Data excerpts:
- - - - - - -

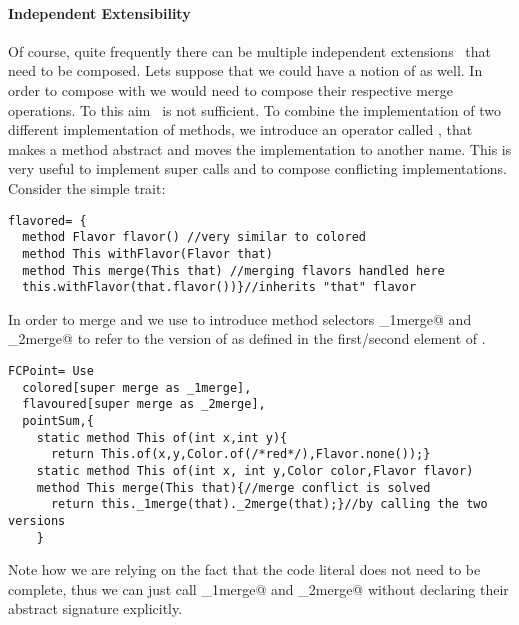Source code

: \paragraph{Independent Extensibility}
  Of course, quite frequently there can be multiple independent
  extensions~\cite{Zenger-Odersky2005} that need to be composed. Lets suppose that 
  we could have a notion of \Q@flavoured@ as well.   
  In order to compose \Q@colored@ with \Q@flavored@ we would
  need to compose their respective merge operations. To this aim \use\ is not sufficient. To combine the implementation of two different implementation of methods, we introduce an operator called \Q@super@, that
 makes a method abstract and
moves the implementation to another name. This is very useful to implement super calls
 and to compose conflicting implementations.
\noindent Consider the simple \Q@flavored@ trait:
\saveSpace\saveSpace \begin{lstlisting}
flavored= {
  method Flavor flavor() //very similar to colored
  method This withFlavor(Flavor that)
  method This merge(This that) //merging flavors handled here
  this.withFlavor(that.flavor())}//inherits "that" flavor
\end{lstlisting}  \saveSpace\saveSpace

\noindent In order to merge \Q@colored@ and \Q@flavored@ we use  \Q@super@ to introduce method selectors \Q@_1merge@ and \Q@_2merge@
to refer to the version of \Q@merge@ as defined in the first/second element of \use.

\saveSpace\saveSpace \begin{lstlisting}
FCPoint= Use
  colored[super merge as _1merge],
  flavoured[super merge as _2merge],
  pointSum,{
    static method This of(int x,int y){
      return This.of(x,y,Color.of(/*red*/),Flavor.none());}
    static method This of(int x, int y,Color color,Flavor flavor)
    method This merge(This that){//merge conflict is solved 
      return this._1merge(that)._2merge(that);}//by calling the two versions
    }
\end{lstlisting}  \saveSpace\saveSpace

Note how we are relying on the fact that the code literal
 does not need to be complete, 
thus we can just call \Q@_1merge@ and \Q@_2merge@ without
 declaring their abstract signature explicitly.




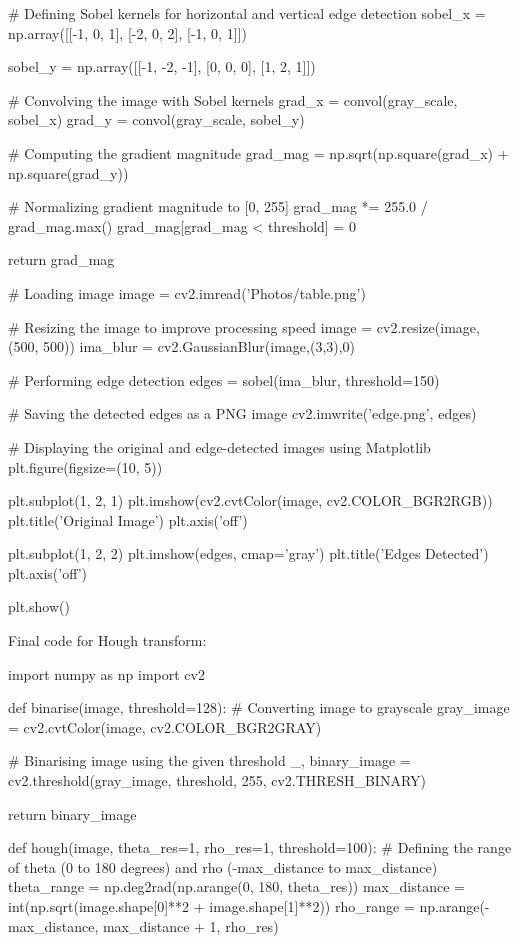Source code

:\documentclass[letterpaper, 10 pt, conference]{ieeeconf}
\begin{document}
    # Defining Sobel kernels for horizontal and vertical edge detection
    sobel_x = np.array([[-1, 0, 1],
                        [-2, 0, 2],
                        [-1, 0, 1]])
    
    sobel_y = np.array([[-1, -2, -1],
                        [0, 0, 0],
                        [1, 2, 1]])
    
    # Convolving the image with Sobel kernels
    grad_x = convol(gray_scale, sobel_x)
    grad_y = convol(gray_scale, sobel_y)
    
    # Computing the gradient magnitude
    grad_mag = np.sqrt(np.square(grad_x) + np.square(grad_y))
    
    # Normalizing gradient magnitude to [0, 255]
    grad_mag *= 255.0 / grad_mag.max()
    grad_mag[grad_mag < threshold] = 0

    return grad_mag
    

# Loading image
image = cv2.imread('Photos/table.png')

# Resizing the image to improve processing speed
image = cv2.resize(image, (500, 500))
ima_blur = cv2.GaussianBlur(image,(3,3),0)

# Performing edge detection
edges = sobel(ima_blur, threshold=150)

# Saving the detected edges as a PNG image
cv2.imwrite('edge.png', edges)


# Displaying the original and edge-detected images using Matplotlib
plt.figure(figsize=(10, 5))

plt.subplot(1, 2, 1)
plt.imshow(cv2.cvtColor(image, cv2.COLOR_BGR2RGB))
plt.title('Original Image')
plt.axis('off')

plt.subplot(1, 2, 2)
plt.imshow(edges, cmap='gray')
plt.title('Edges Detected')
plt.axis('off')

plt.show()




Final code for Hough transform:

import numpy as np
import cv2

def binarise(image, threshold=128):
    # Converting image to grayscale
    gray_image = cv2.cvtColor(image, cv2.COLOR_BGR2GRAY)
    
    # Binarising image using the given threshold
    _, binary_image = cv2.threshold(gray_image, threshold, 255, cv2.THRESH_BINARY)
    
    return binary_image

def hough(image, theta_res=1, rho_res=1, threshold=100):
    # Defining the range of theta (0 to 180 degrees) and rho (-max_distance to max_distance)
    theta_range = np.deg2rad(np.arange(0, 180, theta_res))
    max_distance = int(np.sqrt(image.shape[0]**2 + image.shape[1]**2))
    rho_range = np.arange(-max_distance, max_distance + 1, rho_res)
    
\end{document}
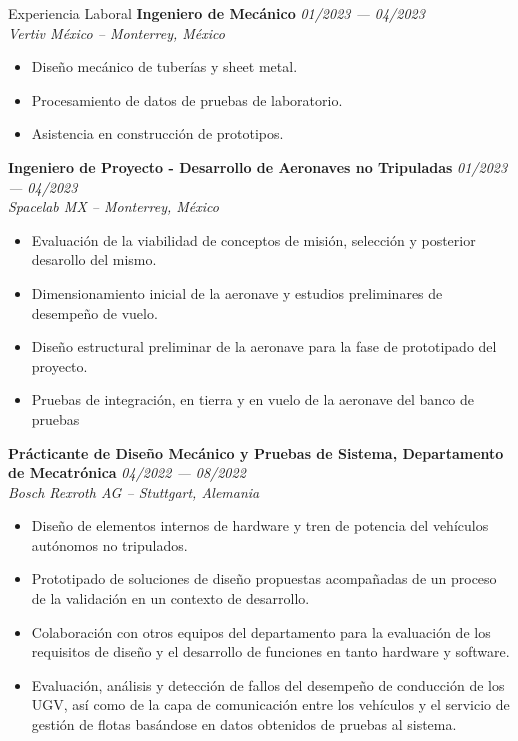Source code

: \documentclass[letterpaper]{resume} %
\begin{document}
    \begin{rSection}{Experiencia Laboral}
        {\bf Ingeniero de Mecánico} \hfill{\itshape 01/2023 --- 04/2023} 
        \\{\textit{Vertiv México -- Monterrey, México}}
        \begin{itemize}
            \item Diseño mecánico de tuberías y sheet metal.
            \item Procesamiento de datos de pruebas de laboratorio.
            \item Asistencia en construcción de prototipos.
        \end{itemize}
        
        {\bf Ingeniero de Proyecto - Desarrollo de Aeronaves no Tripuladas} \hfill{\itshape 01/2023 --- 04/2023} 
        \\{\textit{Spacelab MX -- Monterrey, México}}
        \begin{itemize}
            \item Evaluación de la viabilidad de conceptos de misión, selección y posterior desarollo del mismo.
            \item Dimensionamiento inicial de la aeronave y estudios preliminares de desempeño de vuelo.
            \item Diseño estructural preliminar de la aeronave para la fase de prototipado del proyecto.
            \item Pruebas de integración, en tierra y en vuelo de la aeronave del banco de pruebas
        \end{itemize}
    
        {\bf Prácticante de Diseño Mecánico y Pruebas de Sistema, Departamento de Mecatrónica} \hfill{\itshape 04/2022 --- 08/2022} 
        \\{\textit{Bosch Rexroth AG -- Stuttgart, Alemania}}
        \begin{itemize}
            \item Diseño de elementos internos de hardware y tren de potencia del vehículos autónomos no tripulados.
            \item Prototipado de soluciones de diseño propuestas acompañadas de un proceso de la validación en un contexto de desarrollo.
            \item Colaboración con otros equipos del departamento para la evaluación de los requisitos de diseño y el desarrollo de funciones en tanto hardware y software.
            \item Evaluación, análisis y detección de fallos del desempeño de conducción de los UGV, así como de la capa de comunicación entre los vehículos y el servicio de gestión de flotas basándose en datos obtenidos de pruebas al sistema.
        \end{itemize}
    \end{rSection}
    
\end{document}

- - - - - - -

* **Problem requirements**: Write out every entry above exactly, minus the pictures.

* **The completed task**:
Source code

: \paragraph{Independent Extensibility}
  Of course, quite frequently there can be multiple independent
  extensions~\cite{Zenger-Odersky2005} that need to be composed. Lets suppose that 
  we could have a notion of \Q@flavoured@ as well.   
  In order to compose \Q@colored@ with \Q@flavored@ we would
  need to compose their respective merge operations. To this aim \use\ is not sufficient. To combine the implementation of two different implementation of methods, we introduce an operator called \Q@super@, that
 makes a method abstract and
moves the implementation to another name. This is very useful to implement super calls
 and to compose conflicting implementations.
\noindent Consider the simple \Q@flavored@ trait:
\saveSpace\saveSpace \begin{lstlisting}
flavored= {
  method Flavor flavor() //very similar to colored
  method This withFlavor(Flavor that)
  method This merge(This that) //merging flavors handled here
  this.withFlavor(that.flavor())}//inherits "that" flavor
\end{lstlisting}  \saveSpace\saveSpace

\noindent In order to merge \Q@colored@ and \Q@flavored@ we use  \Q@super@ to introduce method selectors \Q@_1merge@ and \Q@_2merge@
to refer to the version of \Q@merge@ as defined in the first/second element of \use.

\saveSpace\saveSpace \begin{lstlisting}
FCPoint= Use
  colored[super merge as _1merge],
  flavoured[super merge as _2merge],
  pointSum,{
    static method This of(int x,int y){
      return This.of(x,y,Color.of(/*red*/),Flavor.none());}
    static method This of(int x, int y,Color color,Flavor flavor)
    method This merge(This that){//merge conflict is solved 
      return this._1merge(that)._2merge(that);}//by calling the two versions
    }
\end{lstlisting}  \saveSpace\saveSpace

Note how we are relying on the fact that the code literal
 does not need to be complete, 
thus we can just call \Q@_1merge@ and \Q@_2merge@ without
 declaring their abstract signature explicitly.




Source code

:\documentclass[letterpaper, 10 pt, conference]{ieeeconf}
\begin{document}
    # Defining Sobel kernels for horizontal and vertical edge detection
    sobel_x = np.array([[-1, 0, 1],
                        [-2, 0, 2],
                        [-1, 0, 1]])
    
    sobel_y = np.array([[-1, -2, -1],
                        [0, 0, 0],
                        [1, 2, 1]])
    
    # Convolving the image with Sobel kernels
    grad_x = convol(gray_scale, sobel_x)
    grad_y = convol(gray_scale, sobel_y)
    
    # Computing the gradient magnitude
    grad_mag = np.sqrt(np.square(grad_x) + np.square(grad_y))
    
    # Normalizing gradient magnitude to [0, 255]
    grad_mag *= 255.0 / grad_mag.max()
    grad_mag[grad_mag < threshold] = 0

    return grad_mag
    

# Loading image
image = cv2.imread('Photos/table.png')

# Resizing the image to improve processing speed
image = cv2.resize(image, (500, 500))
ima_blur = cv2.GaussianBlur(image,(3,3),0)

# Performing edge detection
edges = sobel(ima_blur, threshold=150)

# Saving the detected edges as a PNG image
cv2.imwrite('edge.png', edges)


# Displaying the original and edge-detected images using Matplotlib
plt.figure(figsize=(10, 5))

plt.subplot(1, 2, 1)
plt.imshow(cv2.cvtColor(image, cv2.COLOR_BGR2RGB))
plt.title('Original Image')
plt.axis('off')

plt.subplot(1, 2, 2)
plt.imshow(edges, cmap='gray')
plt.title('Edges Detected')
plt.axis('off')

plt.show()




Final code for Hough transform:

import numpy as np
import cv2

def binarise(image, threshold=128):
    # Converting image to grayscale
    gray_image = cv2.cvtColor(image, cv2.COLOR_BGR2GRAY)
    
    # Binarising image using the given threshold
    _, binary_image = cv2.threshold(gray_image, threshold, 255, cv2.THRESH_BINARY)
    
    return binary_image

def hough(image, theta_res=1, rho_res=1, threshold=100):
    # Defining the range of theta (0 to 180 degrees) and rho (-max_distance to max_distance)
    theta_range = np.deg2rad(np.arange(0, 180, theta_res))
    max_distance = int(np.sqrt(image.shape[0]**2 + image.shape[1]**2))
    rho_range = np.arange(-max_distance, max_distance + 1, rho_res)
    
\end{document}
Source code

: \documentclass[letterpaper]{resume} %
\begin{document}
    \begin{rSection}{Experiencia Laboral}
        {\bf Ingeniero de Mecánico} \hfill{\itshape 01/2023 --- 04/2023} 
        \\{\textit{Vertiv México -- Monterrey, México}}
        \begin{itemize}
            \item Diseño mecánico de tuberías y sheet metal.
            \item Procesamiento de datos de pruebas de laboratorio.
            \item Asistencia en construcción de prototipos.
        \end{itemize}
        
        {\bf Ingeniero de Proyecto - Desarrollo de Aeronaves no Tripuladas} \hfill{\itshape 01/2023 --- 04/2023} 
        \\{\textit{Spacelab MX -- Monterrey, México}}
        \begin{itemize}
            \item Evaluación de la viabilidad de conceptos de misión, selección y posterior desarollo del mismo.
            \item Dimensionamiento inicial de la aeronave y estudios preliminares de desempeño de vuelo.
            \item Diseño estructural preliminar de la aeronave para la fase de prototipado del proyecto.
            \item Pruebas de integración, en tierra y en vuelo de la aeronave del banco de pruebas
        \end{itemize}
    
        {\bf Prácticante de Diseño Mecánico y Pruebas de Sistema, Departamento de Mecatrónica} \hfill{\itshape 04/2022 --- 08/2022} 
        \\{\textit{Bosch Rexroth AG -- Stuttgart, Alemania}}
        \begin{itemize}
            \item Diseño de elementos internos de hardware y tren de potencia del vehículos autónomos no tripulados.
            \item Prototipado de soluciones de diseño propuestas acompañadas de un proceso de la validación en un contexto de desarrollo.
            \item Colaboración con otros equipos del departamento para la evaluación de los requisitos de diseño y el desarrollo de funciones en tanto hardware y software.
            \item Evaluación, análisis y detección de fallos del desempeño de conducción de los UGV, así como de la capa de comunicación entre los vehículos y el servicio de gestión de flotas basándose en datos obtenidos de pruebas al sistema.
        \end{itemize}
    \end{rSection}
    
\end{document}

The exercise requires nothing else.